Transparent static meshes without changing static mesh materials (a lot of static meshes)

In my game there are a lot of different building blocks that player can place. During placement I would like have them 50% transparent (or anything else that looks similar). I know how to make it in general, but I have a lot of such blocks and changing material in each of them is huge pain. Moreover sometimes they are updated, so I will have to repeat process.

Is there any way to make static transparent without changing material? Like material that accepts another material as parameter? I know there are material functions but it still requires changing original material.

For example, let say I have SM_Chair, SM_Couch, SM_TableRound, SM_Shelf from Starter Content. Is it possible to make them transparent without changing their original material?
If it is not possible what is easiest way to do it with minimal changes?

I did spend two days on this but unfortunately words “transparency”, “material” and “static meshes” are too general and I couldn’t find anything.

I will appreciate any help!

Well probably I can partially answer my own question. Looks like materials are expensive and number of materials used should be minimized. It reduced area of change as anyway I had to merge many materials in one.

Wrong. Draw calls are expensive. Not materials. Use forward rendered translucency for convincing half transparency. Also its impossible as it requires changing the shading model AND blend mode.
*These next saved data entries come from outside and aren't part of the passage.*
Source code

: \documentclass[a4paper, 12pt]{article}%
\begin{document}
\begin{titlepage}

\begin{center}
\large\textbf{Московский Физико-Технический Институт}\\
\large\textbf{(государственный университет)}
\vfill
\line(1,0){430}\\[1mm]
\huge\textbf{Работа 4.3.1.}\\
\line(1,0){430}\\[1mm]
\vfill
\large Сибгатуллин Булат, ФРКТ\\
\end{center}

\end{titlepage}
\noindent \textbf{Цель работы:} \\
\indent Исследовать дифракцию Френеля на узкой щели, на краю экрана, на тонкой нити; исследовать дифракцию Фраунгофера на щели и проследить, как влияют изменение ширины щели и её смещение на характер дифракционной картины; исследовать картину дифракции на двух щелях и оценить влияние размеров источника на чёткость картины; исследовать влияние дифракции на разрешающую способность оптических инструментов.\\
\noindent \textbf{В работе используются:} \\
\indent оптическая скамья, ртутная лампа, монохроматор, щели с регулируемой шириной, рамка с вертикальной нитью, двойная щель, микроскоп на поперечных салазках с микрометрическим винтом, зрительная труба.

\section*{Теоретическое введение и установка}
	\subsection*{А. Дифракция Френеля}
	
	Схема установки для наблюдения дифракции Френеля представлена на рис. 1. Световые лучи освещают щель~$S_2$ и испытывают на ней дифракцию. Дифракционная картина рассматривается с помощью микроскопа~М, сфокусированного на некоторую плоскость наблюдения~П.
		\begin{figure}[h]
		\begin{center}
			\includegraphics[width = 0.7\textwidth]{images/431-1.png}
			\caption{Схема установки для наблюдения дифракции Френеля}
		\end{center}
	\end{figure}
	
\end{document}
You could build the master material as a masked material and then use this here:

https://forums.unrealengine.com/development-discussion/rendering/102374-making-your-materials-transparent-without-transclucency?129792-Making-your-materials-transparent-without-Transclucency=

cost will still depend on number of draw-calls.which is linked to # of items.
No getting around that particular part… other then Actor Merging.

Could you please provide details about forward rendered translucency? I tried to find something, but most of the time it is something about VR or some really old article.

Simply put, its rendered like a forward rendering material (and comes with the restrictions of one), but works as translucency. Highest quality, poor performance. That or dither TAA while hacking out the dither pattern (Whoever put that there has no idea what they are doing) and cranking up the taa filter size via console command.